◆ Data shown ◆
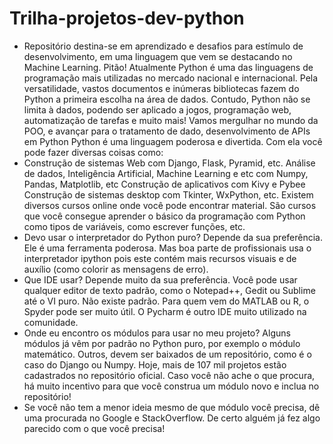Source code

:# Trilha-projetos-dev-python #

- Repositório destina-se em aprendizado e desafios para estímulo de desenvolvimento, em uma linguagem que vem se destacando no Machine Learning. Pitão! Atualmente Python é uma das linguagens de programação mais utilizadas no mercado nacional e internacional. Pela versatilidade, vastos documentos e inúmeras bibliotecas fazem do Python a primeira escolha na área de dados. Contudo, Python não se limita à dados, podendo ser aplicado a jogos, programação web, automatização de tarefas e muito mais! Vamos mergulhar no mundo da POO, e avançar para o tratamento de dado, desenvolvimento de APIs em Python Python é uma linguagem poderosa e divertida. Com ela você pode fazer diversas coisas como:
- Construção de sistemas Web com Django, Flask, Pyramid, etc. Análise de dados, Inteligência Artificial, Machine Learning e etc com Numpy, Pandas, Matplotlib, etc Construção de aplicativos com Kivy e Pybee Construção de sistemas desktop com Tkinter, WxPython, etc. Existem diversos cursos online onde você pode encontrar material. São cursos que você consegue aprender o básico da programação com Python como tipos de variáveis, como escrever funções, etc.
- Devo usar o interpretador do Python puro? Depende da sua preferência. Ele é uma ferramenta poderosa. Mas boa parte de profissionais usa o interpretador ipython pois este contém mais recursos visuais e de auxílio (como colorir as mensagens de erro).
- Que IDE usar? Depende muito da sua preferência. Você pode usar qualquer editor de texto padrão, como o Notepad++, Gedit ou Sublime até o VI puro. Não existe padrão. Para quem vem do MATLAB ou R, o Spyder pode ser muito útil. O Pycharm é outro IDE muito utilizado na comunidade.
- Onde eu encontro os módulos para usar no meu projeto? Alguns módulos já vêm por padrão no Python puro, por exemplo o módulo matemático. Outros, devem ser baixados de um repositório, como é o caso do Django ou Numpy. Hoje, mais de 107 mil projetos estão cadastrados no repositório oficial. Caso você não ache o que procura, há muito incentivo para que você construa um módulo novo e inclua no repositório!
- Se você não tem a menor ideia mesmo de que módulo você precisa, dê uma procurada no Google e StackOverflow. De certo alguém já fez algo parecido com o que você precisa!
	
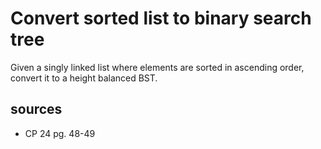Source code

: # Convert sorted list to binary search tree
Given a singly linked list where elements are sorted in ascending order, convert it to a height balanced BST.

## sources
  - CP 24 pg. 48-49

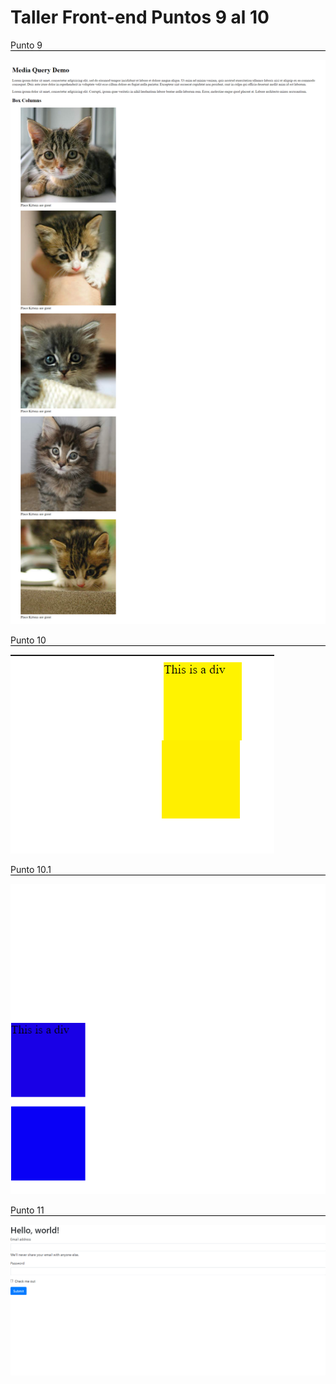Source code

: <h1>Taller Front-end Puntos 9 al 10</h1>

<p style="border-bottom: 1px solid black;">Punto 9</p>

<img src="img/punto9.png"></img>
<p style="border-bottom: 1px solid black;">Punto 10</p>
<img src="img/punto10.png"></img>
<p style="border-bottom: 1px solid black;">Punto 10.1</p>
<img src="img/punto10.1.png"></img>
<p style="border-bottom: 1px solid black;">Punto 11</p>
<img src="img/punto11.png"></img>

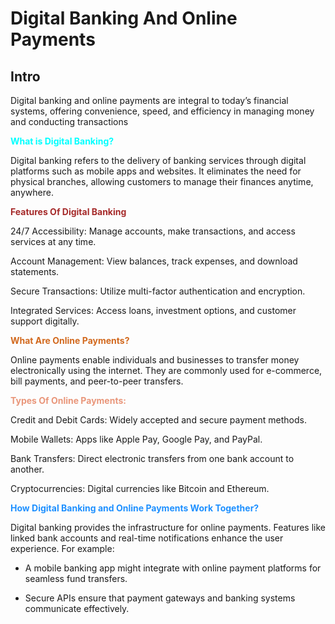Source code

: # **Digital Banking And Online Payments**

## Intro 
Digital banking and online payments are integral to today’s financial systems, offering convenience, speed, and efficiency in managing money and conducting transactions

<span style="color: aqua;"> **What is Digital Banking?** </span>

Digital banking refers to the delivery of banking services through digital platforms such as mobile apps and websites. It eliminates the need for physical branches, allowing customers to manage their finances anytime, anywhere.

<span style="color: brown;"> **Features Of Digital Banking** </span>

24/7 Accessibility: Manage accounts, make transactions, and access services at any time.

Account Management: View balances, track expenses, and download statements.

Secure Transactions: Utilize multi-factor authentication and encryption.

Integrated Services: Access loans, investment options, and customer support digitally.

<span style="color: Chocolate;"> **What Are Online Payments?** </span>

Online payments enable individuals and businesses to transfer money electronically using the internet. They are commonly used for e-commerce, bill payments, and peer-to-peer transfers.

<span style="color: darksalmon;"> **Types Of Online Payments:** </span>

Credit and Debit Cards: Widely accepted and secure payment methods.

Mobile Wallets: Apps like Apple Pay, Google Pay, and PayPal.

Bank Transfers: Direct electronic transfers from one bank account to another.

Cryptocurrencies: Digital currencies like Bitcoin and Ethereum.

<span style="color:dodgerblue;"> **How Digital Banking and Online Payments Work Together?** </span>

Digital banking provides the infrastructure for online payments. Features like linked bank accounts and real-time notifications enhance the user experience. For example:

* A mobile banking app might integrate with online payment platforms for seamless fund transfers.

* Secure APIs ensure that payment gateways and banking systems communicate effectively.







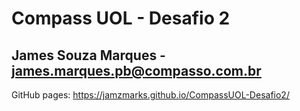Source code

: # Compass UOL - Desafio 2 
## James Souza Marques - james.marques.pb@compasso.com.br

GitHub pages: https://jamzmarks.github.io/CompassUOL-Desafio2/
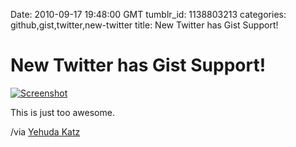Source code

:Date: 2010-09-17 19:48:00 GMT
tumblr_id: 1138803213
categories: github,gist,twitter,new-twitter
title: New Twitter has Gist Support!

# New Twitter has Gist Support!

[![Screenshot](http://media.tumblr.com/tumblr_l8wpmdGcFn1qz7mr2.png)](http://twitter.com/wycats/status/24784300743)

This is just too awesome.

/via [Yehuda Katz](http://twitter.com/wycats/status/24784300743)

◆ Problem to solve ◆
Repeat exactly the lines above, beginning at the one containing "binary search tree" and ending at the one containing "9 al 10</h1>". Do not carry over any pictures.

◆ Answer space ◆
: # Convert sorted list to binary search tree
Given a singly linked list where elements are sorted in ascending order, convert it to a height balanced BST.

## sources
  - CP 24 pg. 48-49

Source code

: <h1>Taller Front-end Puntos 9 al 10</h1>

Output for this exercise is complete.